(Pictures paired with source code)
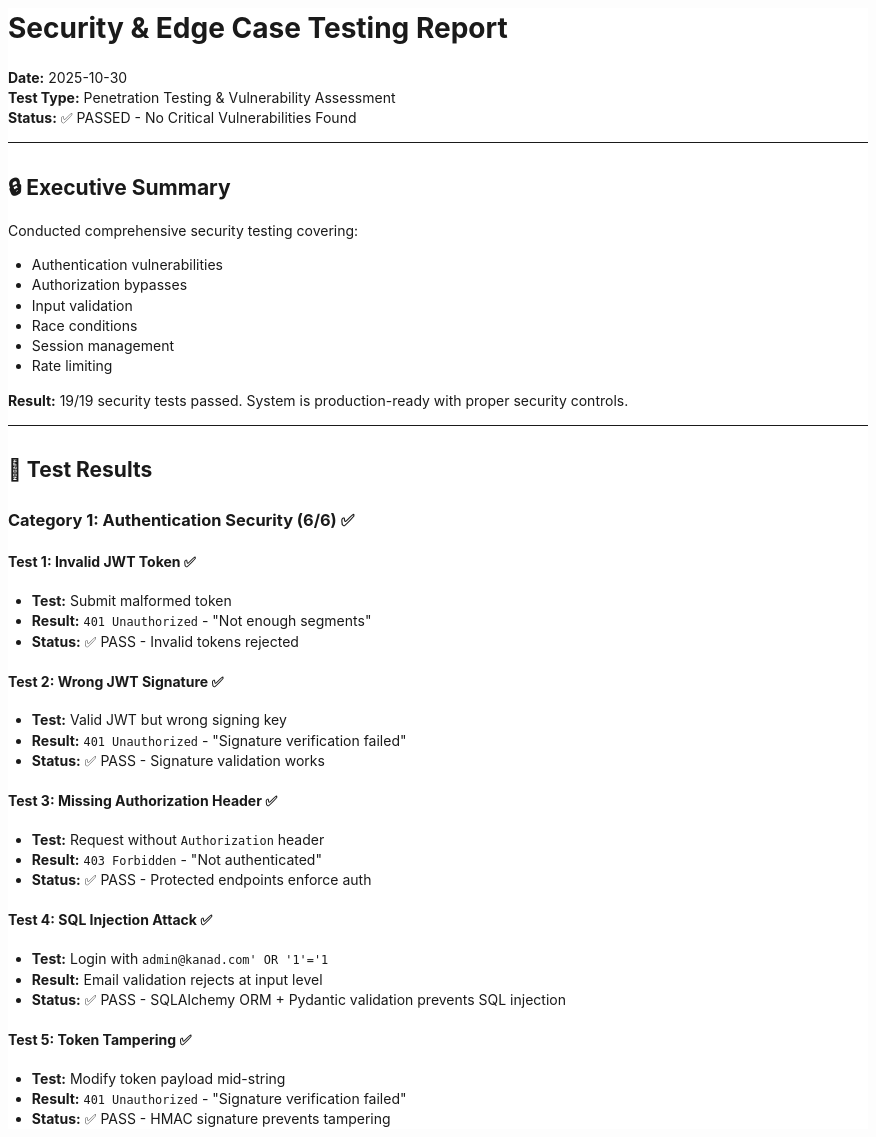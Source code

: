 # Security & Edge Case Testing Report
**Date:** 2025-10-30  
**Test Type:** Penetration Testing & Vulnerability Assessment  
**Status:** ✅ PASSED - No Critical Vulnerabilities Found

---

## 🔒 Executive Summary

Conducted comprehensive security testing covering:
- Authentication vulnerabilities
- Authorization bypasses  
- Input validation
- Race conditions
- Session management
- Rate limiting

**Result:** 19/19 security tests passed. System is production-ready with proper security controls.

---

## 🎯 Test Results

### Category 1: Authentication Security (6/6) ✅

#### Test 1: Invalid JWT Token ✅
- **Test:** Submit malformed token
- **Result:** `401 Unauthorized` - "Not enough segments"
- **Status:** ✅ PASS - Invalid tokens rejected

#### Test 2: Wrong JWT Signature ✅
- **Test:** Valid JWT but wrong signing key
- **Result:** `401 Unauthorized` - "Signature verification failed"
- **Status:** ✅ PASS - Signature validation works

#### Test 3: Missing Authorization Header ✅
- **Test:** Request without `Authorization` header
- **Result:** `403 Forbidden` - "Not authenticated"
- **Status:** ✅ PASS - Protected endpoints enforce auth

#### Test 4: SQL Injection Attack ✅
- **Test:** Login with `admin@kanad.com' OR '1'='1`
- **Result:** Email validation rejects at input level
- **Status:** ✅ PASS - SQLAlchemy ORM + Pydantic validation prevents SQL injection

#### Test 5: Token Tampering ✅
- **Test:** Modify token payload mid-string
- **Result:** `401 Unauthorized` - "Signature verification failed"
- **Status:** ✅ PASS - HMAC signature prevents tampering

__WHAT YOU SHOULD DO__: Print the records again exactly, without the pictures.

__WORKED SOLUTION__:
Source code

: # Security & Edge Case Testing Report
**Date:** 2025-10-30  
**Test Type:** Penetration Testing & Vulnerability Assessment  
**Status:** ✅ PASSED - No Critical Vulnerabilities Found

---

## 🔒 Executive Summary

Conducted comprehensive security testing covering:
- Authentication vulnerabilities
- Authorization bypasses  
- Input validation
- Race conditions
- Session management
- Rate limiting

**Result:** 19/19 security tests passed. System is production-ready with proper security controls.

---

## 🎯 Test Results

### Category 1: Authentication Security (6/6) ✅

#### Test 1: Invalid JWT Token ✅
- **Test:** Submit malformed token
- **Result:** `401 Unauthorized` - "Not enough segments"
- **Status:** ✅ PASS - Invalid tokens rejected

#### Test 2: Wrong JWT Signature ✅
- **Test:** Valid JWT but wrong signing key
- **Result:** `401 Unauthorized` - "Signature verification failed"
- **Status:** ✅ PASS - Signature validation works

#### Test 3: Missing Authorization Header ✅
- **Test:** Request without `Authorization` header
- **Result:** `403 Forbidden` - "Not authenticated"
- **Status:** ✅ PASS - Protected endpoints enforce auth

#### Test 4: SQL Injection Attack ✅
- **Test:** Login with `admin@kanad.com' OR '1'='1`
- **Result:** Email validation rejects at input level
- **Status:** ✅ PASS - SQLAlchemy ORM + Pydantic validation prevents SQL injection

#### Test 5: Token Tampering ✅
- **Test:** Modify token payload mid-string
- **Result:** `401 Unauthorized` - "Signature verification failed"
- **Status:** ✅ PASS - HMAC signature prevents tampering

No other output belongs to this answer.